BEGIN EXTRACTED ENTRIES

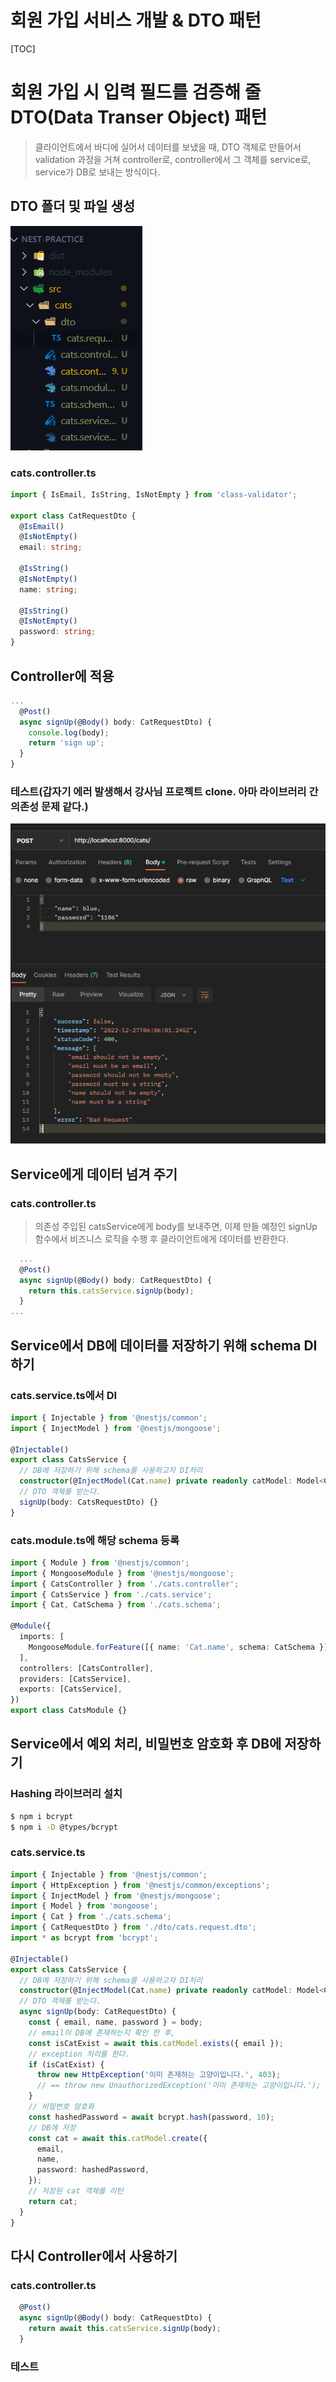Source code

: # 회원 가입 서비스 개발 & DTO 패턴

[TOC]



# 회원 가입 시 입력 필드를 검증해 줄 DTO(Data Transer Object) 패턴

> 클라이언트에서 바디에 실어서 데이터를 보냈을 때, DTO 객체로 만들어서 validation 과정을 거쳐 controller로, controller에서 그 객체를 service로, service가 DB로 보내는 방식이다.

## DTO 폴더 및 파일 생성

![image-20221227142124929](04-회원-가입-서비스-개발-&-DTO-패턴.assets/image-20221227142124929.png)

### **cats.controller.ts**

```typescript
import { IsEmail, IsString, IsNotEmpty } from 'class-validator';

export class CatRequestDto {
  @IsEmail()
  @IsNotEmpty()
  email: string;

  @IsString()
  @IsNotEmpty()
  name: string;

  @IsString()
  @IsNotEmpty()
  password: string;
}
```

## Controller에 적용

```typescript
...
  @Post()
  async signUp(@Body() body: CatRequestDto) {
    console.log(body);
    return 'sign up';
  }
}

```

### 테스트(갑자기 에러 발생해서 강사님 프로젝트 clone. 아마 라이브러리 간 의존성 문제 같다.)

![image-20221227150823513](04-회원-가입-서비스-개발-&-DTO-패턴.assets/image-20221227150823513.png)

## Service에게 데이터 넘겨 주기

### **cats.controller.ts** 

> 의존성 주입된 catsService에게 body를 보내주면, 이제 만들 예정인 signUp 함수에서 비즈니스 로직을 수행 후 클라이언트에게 데이터를 반환한다. 

```typescript
  ...
  @Post()
  async signUp(@Body() body: CatRequestDto) {
    return this.catsService.signUp(body);
  }
...
```

## Service에서 DB에 데이터를 저장하기 위해 schema DI하기

### **cats.service.ts**에서 DI

```typescript
import { Injectable } from '@nestjs/common';
import { InjectModel } from '@nestjs/mongoose';

@Injectable()
export class CatsService {
  // DB에 저장하기 위해 schema를 사용하고자 DI처리
  constructor(@InjectModel(Cat.name) private readonly catModel: Model<Cat>) {}
  // DTO 객체를 받는다.
  signUp(body: CatsRequestDto) {}
}
```

### cats.module.ts에 해당 schema 등록

```typescript
import { Module } from '@nestjs/common';
import { MongooseModule } from '@nestjs/mongoose';
import { CatsController } from './cats.controller';
import { CatsService } from './cats.service';
import { Cat, CatSchema } from './cats.schema';

@Module({
  imports: [
    MongooseModule.forFeature([{ name: 'Cat.name', schema: CatSchema }]),
  ],
  controllers: [CatsController],
  providers: [CatsService],
  exports: [CatsService],
})
export class CatsModule {}
```

## Service에서 예외 처리, 비밀번호 암호화 후 DB에 저장하기

### Hashing 라이브러리 설치

```bash
$ npm i bcrypt
$ npm i -D @types/bcrypt
```

### cats.service.ts

```typescript
import { Injectable } from '@nestjs/common';
import { HttpException } from '@nestjs/common/exceptions';
import { InjectModel } from '@nestjs/mongoose';
import { Model } from 'mongoose';
import { Cat } from './cats.schema';
import { CatRequestDto } from './dto/cats.request.dto';
import * as bcrypt from 'bcrypt';

@Injectable()
export class CatsService {
  // DB에 저장하기 위해 schema를 사용하고자 DI처리
  constructor(@InjectModel(Cat.name) private readonly catModel: Model<Cat>) {}
  // DTO 객체를 받는다.
  async signUp(body: CatRequestDto) {
    const { email, name, password } = body;
    // email이 DB에 존재하는지 확인 한 후,
    const isCatExist = await this.catModel.exists({ email });
    // exception 처리를 한다.
    if (isCatExist) {
      throw new HttpException('이미 존재하는 고양이입니다.', 403);
      // == throw new UnauthorizedException('이미 존재하는 고양이입니다.');
    }
    // 비밀번호 암호화
    const hashedPassword = await bcrypt.hash(password, 10);
    // DB에 저장
    const cat = await this.catModel.create({
      email,
      name,
      password: hashedPassword,
    });
    // 저장된 cat 객체를 리턴
    return cat;
  }
}
```

## 다시 Controller에서 사용하기

### cats.controller.ts

```typescript
  @Post()
  async signUp(@Body() body: CatRequestDto) {
    return await this.catsService.signUp(body);
  }
```

### 테스트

END EXTRACTED ENTRIES

**DIRECTIONS FOR THIS TASK**
Print out all the material above exactly as it appears, omitting the images.

**THE COMPLETED TASK**
Source code

: # 회원 가입 서비스 개발 & DTO 패턴

[TOC]



# 회원 가입 시 입력 필드를 검증해 줄 DTO(Data Transer Object) 패턴

> 클라이언트에서 바디에 실어서 데이터를 보냈을 때, DTO 객체로 만들어서 validation 과정을 거쳐 controller로, controller에서 그 객체를 service로, service가 DB로 보내는 방식이다.

## DTO 폴더 및 파일 생성

![image-20221227142124929](04-회원-가입-서비스-개발-&-DTO-패턴.assets/image-20221227142124929.png)

### **cats.controller.ts**

```typescript
import { IsEmail, IsString, IsNotEmpty } from 'class-validator';

export class CatRequestDto {
  @IsEmail()
  @IsNotEmpty()
  email: string;

  @IsString()
  @IsNotEmpty()
  name: string;

  @IsString()
  @IsNotEmpty()
  password: string;
}
```

## Controller에 적용

```typescript
...
  @Post()
  async signUp(@Body() body: CatRequestDto) {
    console.log(body);
    return 'sign up';
  }
}

```

### 테스트(갑자기 에러 발생해서 강사님 프로젝트 clone. 아마 라이브러리 간 의존성 문제 같다.)

![image-20221227150823513](04-회원-가입-서비스-개발-&-DTO-패턴.assets/image-20221227150823513.png)

## Service에게 데이터 넘겨 주기

### **cats.controller.ts** 

> 의존성 주입된 catsService에게 body를 보내주면, 이제 만들 예정인 signUp 함수에서 비즈니스 로직을 수행 후 클라이언트에게 데이터를 반환한다. 

```typescript
  ...
  @Post()
  async signUp(@Body() body: CatRequestDto) {
    return this.catsService.signUp(body);
  }
...
```

## Service에서 DB에 데이터를 저장하기 위해 schema DI하기

### **cats.service.ts**에서 DI

```typescript
import { Injectable } from '@nestjs/common';
import { InjectModel } from '@nestjs/mongoose';

@Injectable()
export class CatsService {
  // DB에 저장하기 위해 schema를 사용하고자 DI처리
  constructor(@InjectModel(Cat.name) private readonly catModel: Model<Cat>) {}
  // DTO 객체를 받는다.
  signUp(body: CatsRequestDto) {}
}
```

### cats.module.ts에 해당 schema 등록

```typescript
import { Module } from '@nestjs/common';
import { MongooseModule } from '@nestjs/mongoose';
import { CatsController } from './cats.controller';
import { CatsService } from './cats.service';
import { Cat, CatSchema } from './cats.schema';

@Module({
  imports: [
    MongooseModule.forFeature([{ name: 'Cat.name', schema: CatSchema }]),
  ],
  controllers: [CatsController],
  providers: [CatsService],
  exports: [CatsService],
})
export class CatsModule {}
```

## Service에서 예외 처리, 비밀번호 암호화 후 DB에 저장하기

### Hashing 라이브러리 설치

```bash
$ npm i bcrypt
$ npm i -D @types/bcrypt
```

### cats.service.ts

```typescript
import { Injectable } from '@nestjs/common';
import { HttpException } from '@nestjs/common/exceptions';
import { InjectModel } from '@nestjs/mongoose';
import { Model } from 'mongoose';
import { Cat } from './cats.schema';
import { CatRequestDto } from './dto/cats.request.dto';
import * as bcrypt from 'bcrypt';

@Injectable()
export class CatsService {
  // DB에 저장하기 위해 schema를 사용하고자 DI처리
  constructor(@InjectModel(Cat.name) private readonly catModel: Model<Cat>) {}
  // DTO 객체를 받는다.
  async signUp(body: CatRequestDto) {
    const { email, name, password } = body;
    // email이 DB에 존재하는지 확인 한 후,
    const isCatExist = await this.catModel.exists({ email });
    // exception 처리를 한다.
    if (isCatExist) {
      throw new HttpException('이미 존재하는 고양이입니다.', 403);
      // == throw new UnauthorizedException('이미 존재하는 고양이입니다.');
    }
    // 비밀번호 암호화
    const hashedPassword = await bcrypt.hash(password, 10);
    // DB에 저장
    const cat = await this.catModel.create({
      email,
      name,
      password: hashedPassword,
    });
    // 저장된 cat 객체를 리턴
    return cat;
  }
}
```

## 다시 Controller에서 사용하기

### cats.controller.ts

```typescript
  @Post()
  async signUp(@Body() body: CatRequestDto) {
    return await this.catsService.signUp(body);
  }
```

### 테스트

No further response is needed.